With Clem, he attacks her autonomy and iconoclastic instincts—the very things that make her a powerful force of resistance to him in the beginning—by twisting them into flaws. He plays on Clem’s pain over being so different from her family growing up, and her residual fear of being ostracized, to manipulate and bully her into submission. For Shay, Don uses the fact that she’s high on her own beauty and influence, her own sense of power, to make her think she’s in control of their relation- ship, that he’s in thrall to her. And by the time he pulls back the curtain to show it’s the opposite, that he’s been pulling the strings the whole time, it’s too late. Shay’s already done things she can’t take back, and he’s already wedged himself into her brain. But of course Don couldn’t have even gotten that far if he hadn’t been so successful in the beginning, luring them in by exploiting tensions within feminism over what makes good and bad feminists. Ironically, attending a progressive school like Whitney, where they were taught to think about such things, made them primed to be hooked.
Which character surprised you the most as you wrote The Last Housewife?
Two characters: Nicole and Don. Don ended up being cleverer and more in tune with current conversations than I originally imagined him. When I started writing Don, I envisioned this man who exulted in antiquated worldviews and mannerisms and social dynamics. But as I started to write him, I discovered how clever he actually was, the ways he and his Paters could twist contemporary feminism and debates over ideology and community—concerns about alienation and rising rates of depression and identity politics and safety and new forms of “us vs. them” debates—to their advantage. And of course this is what so many skilled cult leaders are able to do: they meet people where they’re at.
Nicole surprised me by how sharp-tongued she is, and how funny—in essence, how self-aware. It took me several rewrites to really understand that what keeps her attached to the Paters isn’t that she’s brainwashed or not seeing clearly but actually that she sees all too well. Because of the experiences she’s had being taken advantage of and mistreated in every aspect of her life—from family to religion to romantic relationships and on—she’s jaded. She sees through the layers of bullshit coating everyday life and polite society and decides “normal life” is so similar to life with the Paters that she might as well try her hand with them. She thinks at least the Paters are honest and there’s some possibility of elevating her position, creating the kind of comfortable, cared-for life she doesn’t believe she could have access to otherwise.
Your stories are deliciously chilling. Do you ever scare yourself when you write? Would readers be surprised by the parts that scare you most?
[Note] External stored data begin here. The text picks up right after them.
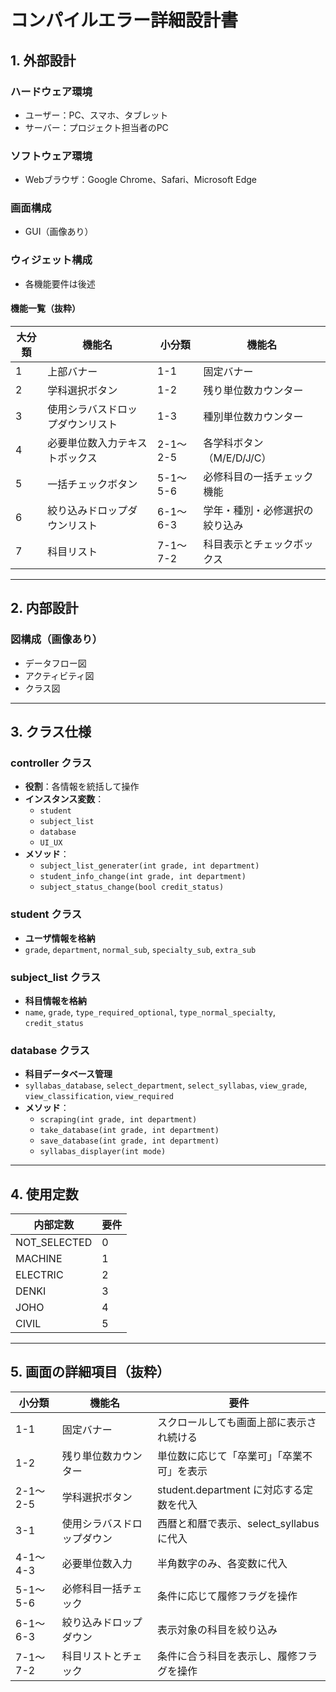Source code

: # コンパイルエラー詳細設計書

## 1. 外部設計

### ハードウェア環境
- ユーザー：PC、スマホ、タブレット  
- サーバー：プロジェクト担当者のPC

### ソフトウェア環境
- Webブラウザ：Google Chrome、Safari、Microsoft Edge

### 画面構成
- GUI（画像あり）

### ウィジェット構成
- 各機能要件は後述

#### 機能一覧（抜粋）

| 大分類 | 機能名 | 小分類 | 機能名 |
|--------|--------|--------|--------|
| 1 | 上部バナー | 1-1 | 固定バナー |
| 2 | 学科選択ボタン | 1-2 | 残り単位数カウンター |
| 3 | 使用シラバスドロップダウンリスト | 1-3 | 種別単位数カウンター |
| 4 | 必要単位数入力テキストボックス | 2-1〜2-5 | 各学科ボタン（M/E/D/J/C） |
| 5 | 一括チェックボタン | 5-1〜5-6 | 必修科目の一括チェック機能 |
| 6 | 絞り込みドロップダウンリスト | 6-1〜6-3 | 学年・種別・必修選択の絞り込み |
| 7 | 科目リスト | 7-1〜7-2 | 科目表示とチェックボックス |

---

## 2. 内部設計

### 図構成（画像あり）
- データフロー図  
- アクティビティ図  
- クラス図

---

## 3. クラス仕様

### controller クラス
- **役割**：各情報を統括して操作
- **インスタンス変数**：
  - `student`
  - `subject_list`
  - `database`
  - `UI_UX`
- **メソッド**：
  - `subject_list_generater(int grade, int department)`
  - `student_info_change(int grade, int department)`
  - `subject_status_change(bool credit_status)`

### student クラス
- **ユーザ情報を格納**
- `grade`, `department`, `normal_sub`, `specialty_sub`, `extra_sub`

### subject_list クラス
- **科目情報を格納**
- `name`, `grade`, `type_required_optional`, `type_normal_specialty`, `credit_status`

### database クラス
- **科目データベース管理**
- `syllabas_database`, `select_department`, `select_syllabas`, `view_grade`, `view_classification`, `view_required`
- **メソッド**：
  - `scraping(int grade, int department)`
  - `take_database(int grade, int department)`
  - `save_database(int grade, int department)`
  - `syllabas_displayer(int mode)`

---

## 4. 使用定数

| 内部定数 | 要件 |
|----------|------|
| NOT_SELECTED | 0 |
| MACHINE | 1 |
| ELECTRIC | 2 |
| DENKI | 3 |
| JOHO | 4 |
| CIVIL | 5 |

---

## 5. 画面の詳細項目（抜粋）

| 小分類 | 機能名 | 要件 |
|--------|--------|------|
| 1-1 | 固定バナー | スクロールしても画面上部に表示され続ける |
| 1-2 | 残り単位数カウンター | 単位数に応じて「卒業可」「卒業不可」を表示 |
| 2-1〜2-5 | 学科選択ボタン | student.department に対応する定数を代入 |
| 3-1 | 使用シラバスドロップダウン | 西暦と和暦で表示、select_syllabus に代入 |
| 4-1〜4-3 | 必要単位数入力 | 半角数字のみ、各変数に代入 |
| 5-1〜5-6 | 必修科目一括チェック | 条件に応じて履修フラグを操作 |
| 6-1〜6-3 | 絞り込みドロップダウン | 表示対象の科目を絞り込み |
| 7-1〜7-2 | 科目リストとチェック | 条件に合う科目を表示し、履修フラグを操作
This is the first book I’ve ever scared myself writing! I don’t often get spooked writing scary scenes—creepy chases or even murders— because my mind is so wrapped up in orchestrating the mechanics. When I scare myself, it’s usually in more existential moments: when a line about the way the world works just appears from my subconscious, or when I think of just the right way to take a character’s darkness to another level. I’ll write it in a flow state, then step back, look at it, and think, Wow, that is dark. And then I’ll get the chills. Maybe what I’m really scared of is myself.